**** Available data ****

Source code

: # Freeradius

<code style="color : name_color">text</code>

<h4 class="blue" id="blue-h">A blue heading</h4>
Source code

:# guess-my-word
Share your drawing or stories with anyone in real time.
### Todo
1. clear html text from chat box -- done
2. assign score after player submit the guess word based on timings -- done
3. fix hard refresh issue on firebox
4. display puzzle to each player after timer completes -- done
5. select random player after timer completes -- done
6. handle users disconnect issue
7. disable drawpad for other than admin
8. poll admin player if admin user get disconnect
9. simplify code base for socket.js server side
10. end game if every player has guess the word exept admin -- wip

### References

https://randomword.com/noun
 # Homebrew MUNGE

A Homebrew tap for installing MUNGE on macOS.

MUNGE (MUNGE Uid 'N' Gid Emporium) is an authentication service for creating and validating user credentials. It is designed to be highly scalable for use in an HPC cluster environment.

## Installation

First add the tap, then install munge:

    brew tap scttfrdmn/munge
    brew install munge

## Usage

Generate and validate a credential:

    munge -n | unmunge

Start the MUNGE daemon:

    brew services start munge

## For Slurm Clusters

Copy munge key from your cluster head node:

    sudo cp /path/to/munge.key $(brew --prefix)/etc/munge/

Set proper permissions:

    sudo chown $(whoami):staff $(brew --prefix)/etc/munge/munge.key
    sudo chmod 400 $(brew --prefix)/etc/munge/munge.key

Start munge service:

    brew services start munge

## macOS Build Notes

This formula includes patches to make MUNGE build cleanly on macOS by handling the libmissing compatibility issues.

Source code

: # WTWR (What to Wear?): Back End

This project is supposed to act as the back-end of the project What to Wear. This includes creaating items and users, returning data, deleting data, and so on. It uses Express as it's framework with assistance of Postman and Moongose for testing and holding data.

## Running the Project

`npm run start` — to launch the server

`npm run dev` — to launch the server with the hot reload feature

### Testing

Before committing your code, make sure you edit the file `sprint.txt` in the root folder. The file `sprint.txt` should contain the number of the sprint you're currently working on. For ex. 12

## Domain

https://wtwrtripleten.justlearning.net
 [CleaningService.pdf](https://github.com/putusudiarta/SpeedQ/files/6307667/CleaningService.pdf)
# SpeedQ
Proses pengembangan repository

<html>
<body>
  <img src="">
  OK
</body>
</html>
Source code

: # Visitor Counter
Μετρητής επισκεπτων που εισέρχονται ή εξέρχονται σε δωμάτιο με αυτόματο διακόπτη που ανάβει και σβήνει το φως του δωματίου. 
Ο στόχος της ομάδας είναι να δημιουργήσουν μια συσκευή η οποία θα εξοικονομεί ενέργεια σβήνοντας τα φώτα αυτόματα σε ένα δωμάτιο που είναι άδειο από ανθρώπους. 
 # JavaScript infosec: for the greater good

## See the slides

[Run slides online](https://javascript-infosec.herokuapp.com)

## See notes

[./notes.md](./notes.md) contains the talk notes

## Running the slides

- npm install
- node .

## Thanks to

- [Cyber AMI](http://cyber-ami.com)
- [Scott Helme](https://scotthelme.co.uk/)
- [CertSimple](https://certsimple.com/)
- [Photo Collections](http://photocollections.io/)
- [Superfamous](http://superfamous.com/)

****

> **Task details**: Extract every entry above as it appears.

> **Solution**:
Source code

: # Freeradius

<code style="color : name_color">text</code>

<h4 class="blue" id="blue-h">A blue heading</h4>
Source code

:# guess-my-word
Share your drawing or stories with anyone in real time.
### Todo
1. clear html text from chat box -- done
2. assign score after player submit the guess word based on timings -- done
3. fix hard refresh issue on firebox
4. display puzzle to each player after timer completes -- done
5. select random player after timer completes -- done
6. handle users disconnect issue
7. disable drawpad for other than admin
8. poll admin player if admin user get disconnect
9. simplify code base for socket.js server side
10. end game if every player has guess the word exept admin -- wip

### References

https://randomword.com/noun
 # Homebrew MUNGE

A Homebrew tap for installing MUNGE on macOS.

MUNGE (MUNGE Uid 'N' Gid Emporium) is an authentication service for creating and validating user credentials. It is designed to be highly scalable for use in an HPC cluster environment.

## Installation

First add the tap, then install munge:

    brew tap scttfrdmn/munge
    brew install munge

## Usage

Generate and validate a credential:

    munge -n | unmunge

Start the MUNGE daemon:

    brew services start munge

## For Slurm Clusters

Copy munge key from your cluster head node:

    sudo cp /path/to/munge.key $(brew --prefix)/etc/munge/

Set proper permissions:

    sudo chown $(whoami):staff $(brew --prefix)/etc/munge/munge.key
    sudo chmod 400 $(brew --prefix)/etc/munge/munge.key

Start munge service:

    brew services start munge

## macOS Build Notes

This formula includes patches to make MUNGE build cleanly on macOS by handling the libmissing compatibility issues.

Source code

: # WTWR (What to Wear?): Back End

This project is supposed to act as the back-end of the project What to Wear. This includes creaating items and users, returning data, deleting data, and so on. It uses Express as it's framework with assistance of Postman and Moongose for testing and holding data.

## Running the Project

`npm run start` — to launch the server

`npm run dev` — to launch the server with the hot reload feature

### Testing

Before committing your code, make sure you edit the file `sprint.txt` in the root folder. The file `sprint.txt` should contain the number of the sprint you're currently working on. For ex. 12

## Domain

https://wtwrtripleten.justlearning.net
 [CleaningService.pdf](https://github.com/putusudiarta/SpeedQ/files/6307667/CleaningService.pdf)
# SpeedQ
Proses pengembangan repository

<html>
<body>
  <img src="">
  OK
</body>
</html>
Source code

: # Visitor Counter
Μετρητής επισκεπτων που εισέρχονται ή εξέρχονται σε δωμάτιο με αυτόματο διακόπτη που ανάβει και σβήνει το φως του δωματίου. 
Ο στόχος της ομάδας είναι να δημιουργήσουν μια συσκευή η οποία θα εξοικονομεί ενέργεια σβήνοντας τα φώτα αυτόματα σε ένα δωμάτιο που είναι άδειο από ανθρώπους. 
 # JavaScript infosec: for the greater good

## See the slides

[Run slides online](https://javascript-infosec.herokuapp.com)

## See notes

[./notes.md](./notes.md) contains the talk notes

## Running the slides

- npm install
- node .

## Thanks to

- [Cyber AMI](http://cyber-ami.com)
- [Scott Helme](https://scotthelme.co.uk/)
- [CertSimple](https://certsimple.com/)
- [Photo Collections](http://photocollections.io/)
- [Superfamous](http://superfamous.com/)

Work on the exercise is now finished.